そう考えるといてもたっても居られず、ついにはレイスを連れ家を飛び出し近隣の街へと走り出した。
そして着くやいなや、手当たり次第の場所を探した。
カイルの友人宅や、行きつけの店、想い出の場所などたくさん探した。
けれども、カイルは何処にもいない。
一応、訪れたところには全てカイルを見たら連絡してほしい。と念を押した。
夜、ルナティは家には帰ったが頭の中はカイルのことでたくさんだった。
「あぁ……どうか無事で……!」
ルナティは祈った。
だが、返ってきたのは悲痛な現実だった。
結局その夜、ルナティは眠れず、そのまま朝を迎えた。
そして一通の手紙が届いていた。差出人はカイルの友人からだ。
『彼の亡骸が見つかったらしい。地図を同封するからこちらまで。
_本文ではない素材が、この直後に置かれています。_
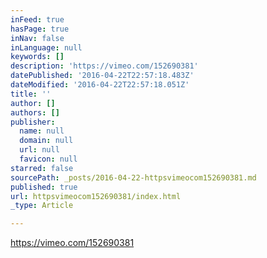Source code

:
 ```yaml
---
inFeed: true
hasPage: true
inNav: false
inLanguage: null
keywords: []
description: 'https://vimeo.com/152690381'
datePublished: '2016-04-22T22:57:18.483Z'
dateModified: '2016-04-22T22:57:18.051Z'
title: ''
author: []
authors: []
publisher:
  name: null
  domain: null
  url: null
  favicon: null
starred: false
sourcePath: _posts/2016-04-22-httpsvimeocom152690381.md
published: true
url: httpsvimeocom152690381/index.html
_type: Article

---
```

https://vimeo.com/152690381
』
と書かれていた。
───信じることができなかった
カイルが…彼が死んだなんて。
…確かめよう。
ルナティはレイスを背負うと、地図の場所へと向かった。
そこは町外れ郊外にある、遺体安置所であった。
少しレイスの事を心配したが来る途中でルナティの背中で寝てしまったらしい。
ルナティは意を決し、入り口へと入った。
そこにはカイルの友人と物々しい武装兵一同が揃い、深緑のシートが掛かった台を見ている。
そして、その台から何かはみ出ていた…。
───ふさふさとした尻尾だった
彼の尻尾と色も、毛並みも、何もかもが一緒だった。
段々と息が荒くなる。
嗚咽が、止まらない。
まさか本当に──。
母親は思いきってシートをめくる。
そこには……あの日消えた彼の亡骸が…そこにあった。
胸には大きな刺し傷があった。
『いやよ……いやぁ……帰ってくるんじゃなかったの…?ねぇ…レイスや私と居るときみたいに笑ってよ…ねぇってば……カイルぅうぅ……うぅ…』
『うあああぁぁぁあぁぁあぁ……』
母親はレイスを抱き締め大いに泣いた。
後にカイルは埋葬された。
そこにはルナティとレイスの姿はなかった。
二人になった母と子はどうなったのだろうか。